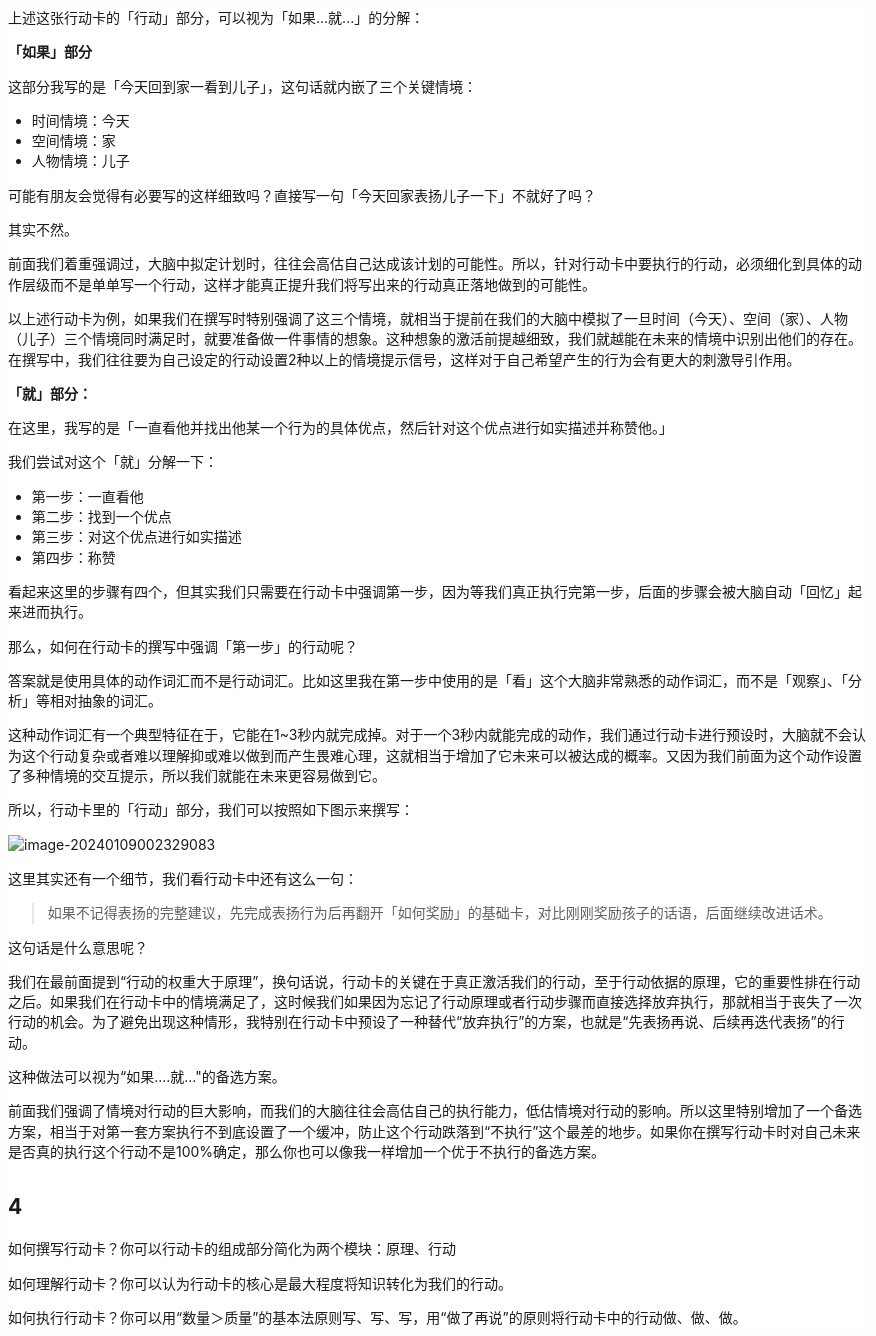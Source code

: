 上述这张行动卡的「行动」部分，可以视为「如果...就...」的分解：

**「如果」部分**

这部分我写的是「今天回到家一看到儿子」，这句话就内嵌了三个关键情境：

- 时间情境：今天
- 空间情境：家
- 人物情境：儿子

可能有朋友会觉得有必要写的这样细致吗？直接写一句「今天回家表扬儿子一下」不就好了吗？

其实不然。

前面我们着重强调过，大脑中拟定计划时，往往会高估自己达成该计划的可能性。所以，针对行动卡中要执行的行动，必须细化到具体的动作层级而不是单单写一个行动，这样才能真正提升我们将写出来的行动真正落地做到的可能性。

以上述行动卡为例，如果我们在撰写时特别强调了这三个情境，就相当于提前在我们的大脑中模拟了一旦时间（今天）、空间（家）、人物（儿子）三个情境同时满足时，就要准备做一件事情的想象。这种想象的激活前提越细致，我们就越能在未来的情境中识别出他们的存在。在撰写中，我们往往要为自己设定的行动设置2种以上的情境提示信号，这样对于自己希望产生的行为会有更大的刺激导引作用。

**「就」部分：**

在这里，我写的是「一直看他并找出他某一个行为的具体优点，然后针对这个优点进行如实描述并称赞他。」

我们尝试对这个「就」分解一下：

- 第一步：一直看他
- 第二步：找到一个优点
- 第三步：对这个优点进行如实描述
- 第四步：称赞

看起来这里的步骤有四个，但其实我们只需要在行动卡中强调第一步，因为等我们真正执行完第一步，后面的步骤会被大脑自动「回忆」起来进而执行。

那么，如何在行动卡的撰写中强调「第一步」的行动呢？

答案就是使用具体的动作词汇而不是行动词汇。比如这里我在第一步中使用的是「看」这个大脑非常熟悉的动作词汇，而不是「观察」、「分析」等相对抽象的词汇。

这种动作词汇有一个典型特征在于，它能在1~3秒内就完成掉。对于一个3秒内就能完成的动作，我们通过行动卡进行预设时，大脑就不会认为这个行动复杂或者难以理解抑或难以做到而产生畏难心理，这就相当于增加了它未来可以被达成的概率。又因为我们前面为这个动作设置了多种情境的交互提示，所以我们就能在未来更容易做到它。

所以，行动卡里的「行动」部分，我们可以按照如下图示来撰写：

![image-20240109002329083](https://pbox.online/202401090023105.png)

这里其实还有一个细节，我们看行动卡中还有这么一句：

> 如果不记得表扬的完整建议，先完成表扬行为后再翻开「如何奖励」的基础卡，对比刚刚奖励孩子的话语，后面继续改进话术。

这句话是什么意思呢？

我们在最前面提到“行动的权重大于原理”，换句话说，行动卡的关键在于真正激活我们的行动，至于行动依据的原理，它的重要性排在行动之后。如果我们在行动卡中的情境满足了，这时候我们如果因为忘记了行动原理或者行动步骤而直接选择放弃执行，那就相当于丧失了一次行动的机会。为了避免出现这种情形，我特别在行动卡中预设了一种替代“放弃执行”的方案，也就是“先表扬再说、后续再迭代表扬”的行动。

这种做法可以视为“如果....就..."的备选方案。

前面我们强调了情境对行动的巨大影响，而我们的大脑往往会高估自己的执行能力，低估情境对行动的影响。所以这里特别增加了一个备选方案，相当于对第一套方案执行不到底设置了一个缓冲，防止这个行动跌落到“不执行”这个最差的地步。如果你在撰写行动卡时对自己未来是否真的执行这个行动不是100%确定，那么你也可以像我一样增加一个优于不执行的备选方案。

## 4

如何撰写行动卡？你可以行动卡的组成部分简化为两个模块：原理、行动

如何理解行动卡？你可以认为行动卡的核心是最大程度将知识转化为我们的行动。

如何执行行动卡？你可以用“数量＞质量”的基本法原则写、写、写，用“做了再说”的原则将行动卡中的行动做、做、做。
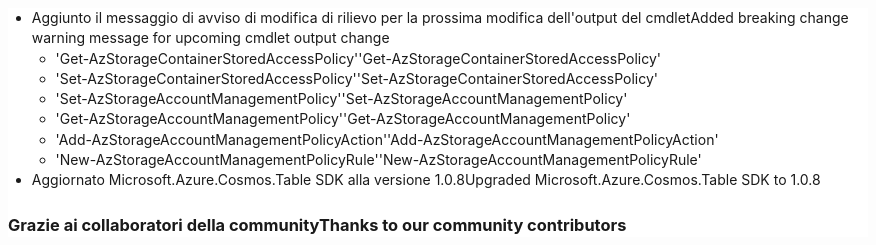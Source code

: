 * <span data-ttu-id="a59d5-452">Aggiunto il messaggio di avviso di modifica di rilievo per la prossima modifica dell'output del cmdlet</span><span class="sxs-lookup"><span data-stu-id="a59d5-452">Added breaking change warning message for upcoming cmdlet output change</span></span>
    - <span data-ttu-id="a59d5-453">'Get-AzStorageContainerStoredAccessPolicy'</span><span class="sxs-lookup"><span data-stu-id="a59d5-453">'Get-AzStorageContainerStoredAccessPolicy'</span></span>
    - <span data-ttu-id="a59d5-454">'Set-AzStorageContainerStoredAccessPolicy'</span><span class="sxs-lookup"><span data-stu-id="a59d5-454">'Set-AzStorageContainerStoredAccessPolicy'</span></span>
    - <span data-ttu-id="a59d5-455">'Set-AzStorageAccountManagementPolicy'</span><span class="sxs-lookup"><span data-stu-id="a59d5-455">'Set-AzStorageAccountManagementPolicy'</span></span>
    - <span data-ttu-id="a59d5-456">'Get-AzStorageAccountManagementPolicy'</span><span class="sxs-lookup"><span data-stu-id="a59d5-456">'Get-AzStorageAccountManagementPolicy'</span></span>
    - <span data-ttu-id="a59d5-457">'Add-AzStorageAccountManagementPolicyAction'</span><span class="sxs-lookup"><span data-stu-id="a59d5-457">'Add-AzStorageAccountManagementPolicyAction'</span></span>
    - <span data-ttu-id="a59d5-458">'New-AzStorageAccountManagementPolicyRule'</span><span class="sxs-lookup"><span data-stu-id="a59d5-458">'New-AzStorageAccountManagementPolicyRule'</span></span>
* <span data-ttu-id="a59d5-459">Aggiornato Microsoft.Azure.Cosmos.Table SDK alla versione 1.0.8</span><span class="sxs-lookup"><span data-stu-id="a59d5-459">Upgraded Microsoft.Azure.Cosmos.Table SDK to 1.0.8</span></span>

### <a name="thanks-to-our-community-contributors"></a><span data-ttu-id="a59d5-460">Grazie ai collaboratori della community</span><span class="sxs-lookup"><span data-stu-id="a59d5-460">Thanks to our community contributors</span></span>
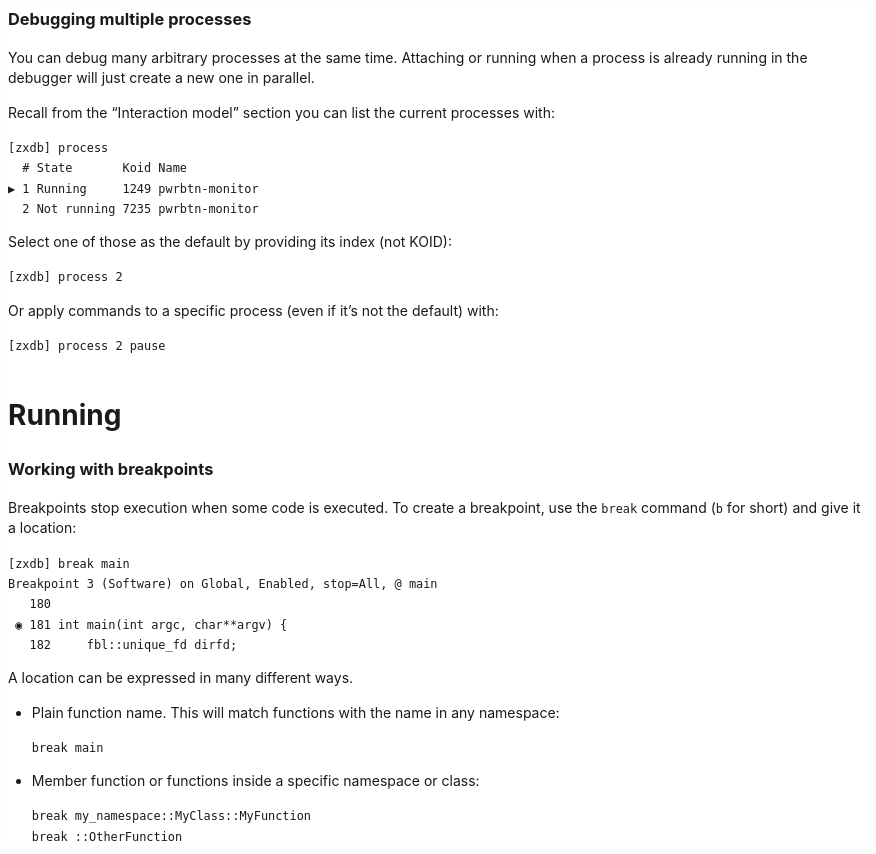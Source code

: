 ### Debugging multiple processes

You can debug many arbitrary processes at the same time. Attaching or running when a process is
already running in the debugger will just create a new one in parallel.

Recall from the “Interaction model” section you can list the current processes with:

```
[zxdb] process
  # State       Koid Name
▶ 1 Running     1249 pwrbtn-monitor
  2 Not running 7235 pwrbtn-monitor
```

Select one of those as the default by providing its index (not KOID):

```
[zxdb] process 2
```

Or apply commands to a specific process (even if it’s not the default) with:

```
[zxdb] process 2 pause
```

# Running

### Working with breakpoints

Breakpoints stop execution when some code is executed. To create a breakpoint,
use the `break` command (`b` for short) and give it a location:

```
[zxdb] break main
Breakpoint 3 (Software) on Global, Enabled, stop=All, @ main
   180
 ◉ 181 int main(int argc, char**argv) {
   182     fbl::unique_fd dirfd;
```

A location can be expressed in many different ways.

  * Plain function name. This will match functions with the name in any
    namespace:

    ```
    break main
    ```

  * Member function or functions inside a specific namespace or class:

    ```
    break my_namespace::MyClass::MyFunction
    break ::OtherFunction
    ```
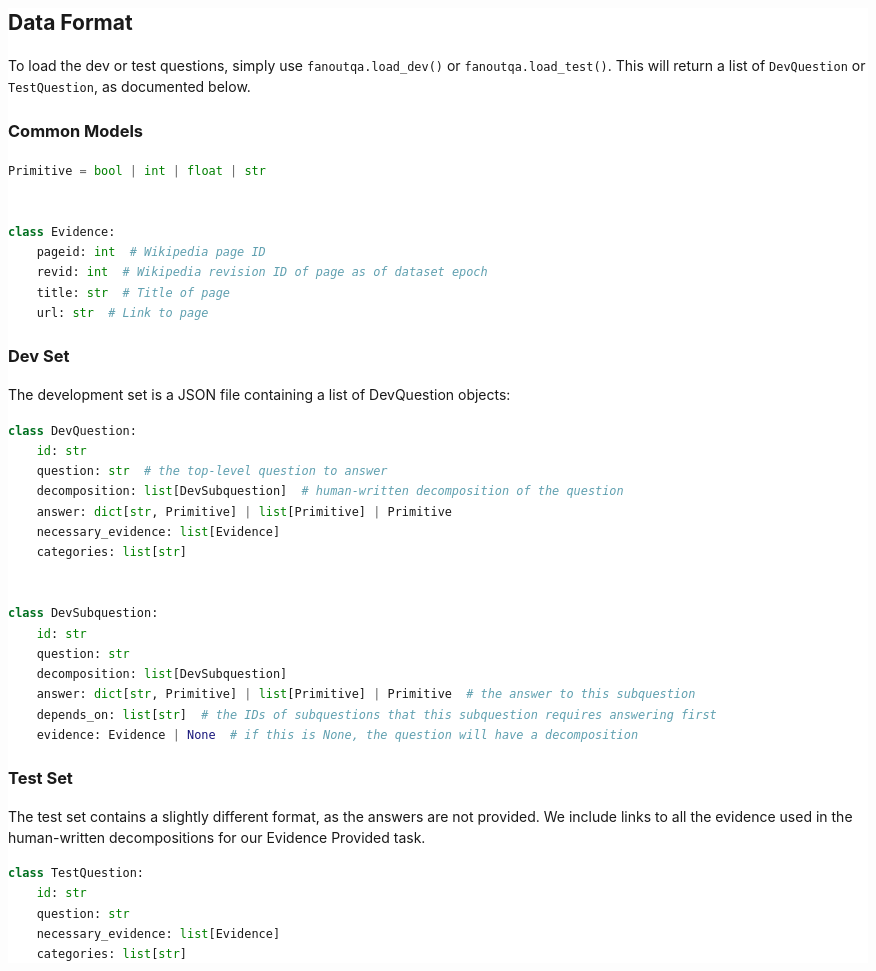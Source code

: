 ## Data Format

To load the dev or test questions, simply use `fanoutqa.load_dev()` or `fanoutqa.load_test()`. This will return a list
of `DevQuestion` or `TestQuestion`, as documented below.

### Common Models

```python
Primitive = bool | int | float | str


class Evidence:
    pageid: int  # Wikipedia page ID
    revid: int  # Wikipedia revision ID of page as of dataset epoch
    title: str  # Title of page
    url: str  # Link to page
```

### Dev Set

The development set is a JSON file containing a list of DevQuestion objects:

```python
class DevQuestion:
    id: str
    question: str  # the top-level question to answer
    decomposition: list[DevSubquestion]  # human-written decomposition of the question
    answer: dict[str, Primitive] | list[Primitive] | Primitive
    necessary_evidence: list[Evidence]
    categories: list[str]


class DevSubquestion:
    id: str
    question: str
    decomposition: list[DevSubquestion]
    answer: dict[str, Primitive] | list[Primitive] | Primitive  # the answer to this subquestion
    depends_on: list[str]  # the IDs of subquestions that this subquestion requires answering first
    evidence: Evidence | None  # if this is None, the question will have a decomposition
```

### Test Set

The test set contains a slightly different format, as the answers are not provided. We include links to all the evidence
used in the human-written decompositions for our Evidence Provided task.

```python
class TestQuestion:
    id: str
    question: str
    necessary_evidence: list[Evidence]
    categories: list[str]
```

**Task directions:**
Report, with a number and no other words, how many lines of the listing contain "stop".

**Result:**
2